==== RECORDS FOR THIS TASK
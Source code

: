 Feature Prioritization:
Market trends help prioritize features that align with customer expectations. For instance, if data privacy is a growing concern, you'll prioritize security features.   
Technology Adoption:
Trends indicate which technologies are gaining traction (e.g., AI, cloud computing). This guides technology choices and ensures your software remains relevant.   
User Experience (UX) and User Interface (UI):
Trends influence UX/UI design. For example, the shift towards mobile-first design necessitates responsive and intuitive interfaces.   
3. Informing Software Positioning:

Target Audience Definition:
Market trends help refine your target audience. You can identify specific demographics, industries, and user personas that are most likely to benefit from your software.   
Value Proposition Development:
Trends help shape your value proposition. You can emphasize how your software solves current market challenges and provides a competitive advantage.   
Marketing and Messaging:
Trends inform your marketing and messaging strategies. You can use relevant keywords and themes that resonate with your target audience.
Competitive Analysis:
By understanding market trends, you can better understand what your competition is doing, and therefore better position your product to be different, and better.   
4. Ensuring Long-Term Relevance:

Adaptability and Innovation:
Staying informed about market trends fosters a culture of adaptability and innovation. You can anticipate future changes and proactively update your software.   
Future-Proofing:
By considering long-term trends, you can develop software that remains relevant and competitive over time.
========
__EXERCISE INSTRUCTIONS__: Count every line in the data where the string "remains" occurs. Give nothing except the number.

__TASK SOLUTION__: 2